Espenshade and Radford don’t have much of an explanation for this find, which seems to place the private colleges even more at variance with their stated commitment to broadly based campus diversity. In his Bakke ruling Lewis Powell was impressed by the argument Harvard College offered defending the educational value of a demographically diverse student body: “A farm boy from Idaho can bring something to Harvard College that a Bostonian cannot offer. Similarly, a black student can usually bring something that a white person cannot offer.” The Espenshade/Radford study suggests that those farm boys from Idaho would do well to stay out of their local 4-H clubs or FFA organizations — or if they do join, they had better not list their membership on their college application forms. This is especially true if they were officers in any of these organizations. Future farmers of America don’t seem to count in the diversity-enhancement game played out at some of our more competitive private colleges, and are not only not recruited, but seem to be actually shunned. It is hard to explain this development other than as a case of ideological and cultural bias.

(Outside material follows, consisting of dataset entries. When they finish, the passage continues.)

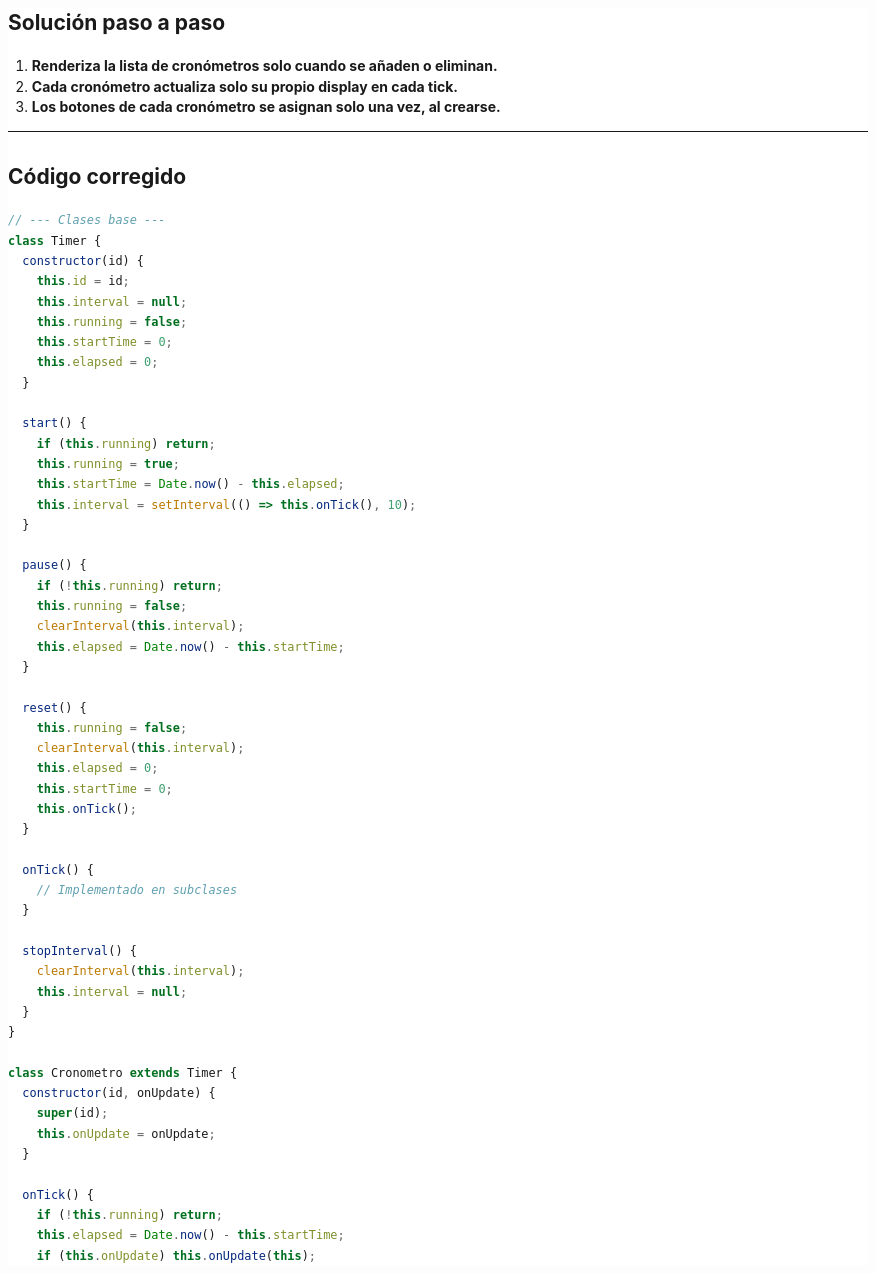 
## Solución paso a paso

1. **Renderiza la lista de cronómetros solo cuando se añaden o eliminan.**
2. **Cada cronómetro actualiza solo su propio display en cada tick.**
3. **Los botones de cada cronómetro se asignan solo una vez, al crearse.**

---

## Código corregido

```js:stopwatch-JGA/script.js
// --- Clases base ---
class Timer {
  constructor(id) {
    this.id = id;
    this.interval = null;
    this.running = false;
    this.startTime = 0;
    this.elapsed = 0;
  }

  start() {
    if (this.running) return;
    this.running = true;
    this.startTime = Date.now() - this.elapsed;
    this.interval = setInterval(() => this.onTick(), 10);
  }

  pause() {
    if (!this.running) return;
    this.running = false;
    clearInterval(this.interval);
    this.elapsed = Date.now() - this.startTime;
  }

  reset() {
    this.running = false;
    clearInterval(this.interval);
    this.elapsed = 0;
    this.startTime = 0;
    this.onTick();
  }

  onTick() {
    // Implementado en subclases
  }

  stopInterval() {
    clearInterval(this.interval);
    this.interval = null;
  }
}

class Cronometro extends Timer {
  constructor(id, onUpdate) {
    super(id);
    this.onUpdate = onUpdate;
  }

  onTick() {
    if (!this.running) return;
    this.elapsed = Date.now() - this.startTime;
    if (this.onUpdate) this.onUpdate(this);
```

This same kind of bias seems to lurk behind the negative association found between acceptance odds and holding leadership positions in high school ROTC. This is most troubling because a divorce between the campus culture of its universities and its military is poisonous for any society, and doesn’t do the military or the civilian society any good. The lack of comfort with many military commanders that our current president is said to have seems to be due not only to his own lack of military experience but to the fact of having spent so many of his formative years on university campuses like Harvard, Columbia, and the University of Chicago, where people with military experience are largely absent and the campus culture is often hostile to military values and military personnel.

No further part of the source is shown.